How about a London flat? How do Singapore condo prices compare with those of London flats? From Chart 4, you see that a 100 sq m condo in Singapore is still more expensive than a representative London flat. A typical London flat, according to Nationwide, was valued at US$321,000 at end-March this year. In Singapore, the median price of a 100 sq m condo is US$754,000. Again, the question is how big is a typical London flat.
And finally, the interesting bit. How many ounces of gold does it take to buy a condo in Singapore, a flat in London and a house in UK?
At current prices, it will cost 222 ounces to buy a typical UK house, 289 ounces to buy a representative London flat and 680 ounces to buy a 100 sq m Singapore condo.
Of course, these numbers have to be viewed in relation to their respective historical range.
From Chart 5, you can see that at its peak, between Q2 1996 and Q2 1997, Singapore condos cost more than 2,000 ounces of gold. The cheapest a Singapore condo has been, in gold terms, was in Q4 1980 at 166 ounces – the earliest available data point for this series.
From that perspective, the 680 ounces of gold required to buy a condo now may not be too excessive.
As for a UK house, the range – going as far back as 1970 – is between 84 ounces of gold in 1980 and 682 ounces in Q2 2004. For a London flat, from 1990 until now, the range is between 184 ounces in Q1 1996 and 919 ounces in Q4 2001.
So the 222 ounces required to buy a typical UK house, and the 289 ounces required to buy a London flat now – can, from this point of view, be considered cheap now, and arguably offering more value than Singapore properties.
But of course, the gold price is subject to investor sentiment and increasingly to the buying and selling of hedge funds, exchange-traded funds, central banks and so on. The gold price also fluctuates in response to the overall level of confidence in the monetary system and the economy. For example, the equity bear market of 1966 to 1982 coincided with a bull market in gold and gold-related investments. Meanwhile, the equity bull market of 1982 to 2000 coincided with a bear market in gold and gold-related investments. And the equity bear market that began in 2000 has, to date, coincided with a bull market in gold and gold-related investments.

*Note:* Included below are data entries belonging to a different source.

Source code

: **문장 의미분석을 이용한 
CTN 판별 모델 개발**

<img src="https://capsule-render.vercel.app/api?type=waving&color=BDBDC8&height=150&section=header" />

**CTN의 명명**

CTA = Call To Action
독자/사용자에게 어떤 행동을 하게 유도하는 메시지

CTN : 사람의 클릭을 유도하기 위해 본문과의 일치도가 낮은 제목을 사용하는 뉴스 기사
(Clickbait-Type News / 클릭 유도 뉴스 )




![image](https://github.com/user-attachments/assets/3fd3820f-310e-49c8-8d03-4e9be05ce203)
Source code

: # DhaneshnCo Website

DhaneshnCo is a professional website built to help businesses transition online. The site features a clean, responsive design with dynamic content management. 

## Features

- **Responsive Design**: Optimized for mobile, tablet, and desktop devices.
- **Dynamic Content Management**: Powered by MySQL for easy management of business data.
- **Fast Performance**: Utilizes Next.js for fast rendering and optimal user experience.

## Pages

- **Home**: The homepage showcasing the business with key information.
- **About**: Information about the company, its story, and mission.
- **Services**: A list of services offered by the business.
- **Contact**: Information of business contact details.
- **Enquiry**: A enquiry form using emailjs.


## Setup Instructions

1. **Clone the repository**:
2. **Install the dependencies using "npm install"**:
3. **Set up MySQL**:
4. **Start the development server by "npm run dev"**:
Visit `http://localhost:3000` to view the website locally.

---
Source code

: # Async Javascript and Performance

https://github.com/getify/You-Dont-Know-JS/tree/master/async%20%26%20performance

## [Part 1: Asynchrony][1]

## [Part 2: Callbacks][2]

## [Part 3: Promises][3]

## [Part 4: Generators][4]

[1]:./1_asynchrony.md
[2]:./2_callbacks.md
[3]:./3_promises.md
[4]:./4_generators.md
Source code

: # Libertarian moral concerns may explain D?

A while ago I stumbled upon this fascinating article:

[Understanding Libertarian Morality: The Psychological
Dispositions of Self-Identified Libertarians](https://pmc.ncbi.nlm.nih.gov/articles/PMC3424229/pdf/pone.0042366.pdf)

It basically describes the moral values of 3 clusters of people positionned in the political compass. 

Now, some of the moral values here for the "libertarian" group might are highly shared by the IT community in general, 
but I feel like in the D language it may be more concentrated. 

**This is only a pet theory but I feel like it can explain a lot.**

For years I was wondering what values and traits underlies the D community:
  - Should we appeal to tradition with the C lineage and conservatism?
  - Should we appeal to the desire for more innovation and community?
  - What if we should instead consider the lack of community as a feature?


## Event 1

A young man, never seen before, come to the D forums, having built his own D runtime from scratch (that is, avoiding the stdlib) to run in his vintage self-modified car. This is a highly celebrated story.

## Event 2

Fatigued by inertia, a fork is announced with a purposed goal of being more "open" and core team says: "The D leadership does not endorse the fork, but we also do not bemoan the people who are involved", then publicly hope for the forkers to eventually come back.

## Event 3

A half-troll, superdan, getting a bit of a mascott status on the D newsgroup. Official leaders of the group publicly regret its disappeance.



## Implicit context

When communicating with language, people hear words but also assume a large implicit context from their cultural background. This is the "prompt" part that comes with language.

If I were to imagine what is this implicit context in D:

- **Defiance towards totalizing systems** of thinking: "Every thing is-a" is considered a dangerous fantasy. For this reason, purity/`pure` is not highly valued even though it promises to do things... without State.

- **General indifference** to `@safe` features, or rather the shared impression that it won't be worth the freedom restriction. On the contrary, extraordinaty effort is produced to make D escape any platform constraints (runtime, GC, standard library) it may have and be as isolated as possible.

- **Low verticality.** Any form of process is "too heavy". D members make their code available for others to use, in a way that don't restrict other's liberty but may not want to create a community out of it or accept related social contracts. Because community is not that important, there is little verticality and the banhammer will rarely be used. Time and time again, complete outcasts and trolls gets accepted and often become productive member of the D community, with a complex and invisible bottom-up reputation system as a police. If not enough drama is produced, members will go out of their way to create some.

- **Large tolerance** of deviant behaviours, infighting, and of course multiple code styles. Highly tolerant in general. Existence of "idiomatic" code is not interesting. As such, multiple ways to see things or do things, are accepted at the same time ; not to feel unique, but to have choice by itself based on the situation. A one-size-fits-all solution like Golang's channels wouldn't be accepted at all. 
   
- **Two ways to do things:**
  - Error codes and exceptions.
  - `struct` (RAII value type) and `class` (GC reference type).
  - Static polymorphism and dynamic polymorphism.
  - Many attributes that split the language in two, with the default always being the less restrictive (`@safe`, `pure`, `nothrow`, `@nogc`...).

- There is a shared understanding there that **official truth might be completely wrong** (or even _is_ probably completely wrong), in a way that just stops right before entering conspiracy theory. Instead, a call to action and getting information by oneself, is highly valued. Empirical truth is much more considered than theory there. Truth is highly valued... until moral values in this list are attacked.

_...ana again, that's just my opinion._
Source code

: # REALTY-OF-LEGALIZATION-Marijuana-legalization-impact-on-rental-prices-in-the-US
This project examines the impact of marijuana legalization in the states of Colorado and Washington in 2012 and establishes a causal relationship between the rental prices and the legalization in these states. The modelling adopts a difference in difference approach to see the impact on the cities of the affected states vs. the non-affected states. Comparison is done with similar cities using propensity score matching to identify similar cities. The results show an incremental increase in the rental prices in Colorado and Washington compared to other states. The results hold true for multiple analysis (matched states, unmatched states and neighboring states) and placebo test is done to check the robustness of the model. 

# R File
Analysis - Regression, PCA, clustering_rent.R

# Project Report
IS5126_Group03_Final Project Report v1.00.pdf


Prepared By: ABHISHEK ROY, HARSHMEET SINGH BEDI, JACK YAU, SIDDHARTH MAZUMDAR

But between 2003 and 2007 and for the whole of last year, both gold and equity prices rose sharply. Between 1970 and now, the gold price has risen by 8.9 per cent a year, while the S&P 500 has gained 6.5 per cent a year.
Gold today, of course, is at its all-time high levels. The expectation is that it will continue to go further. The continued rise in the gold price will make real estate look even cheaper in relative terms. Conversely, a decline in gold will make property prices look expensive in gold terms.
Whatever happens, we can be certain of one thing. In the long term, both gold and real estate are without doubt a better store of value than fiat money.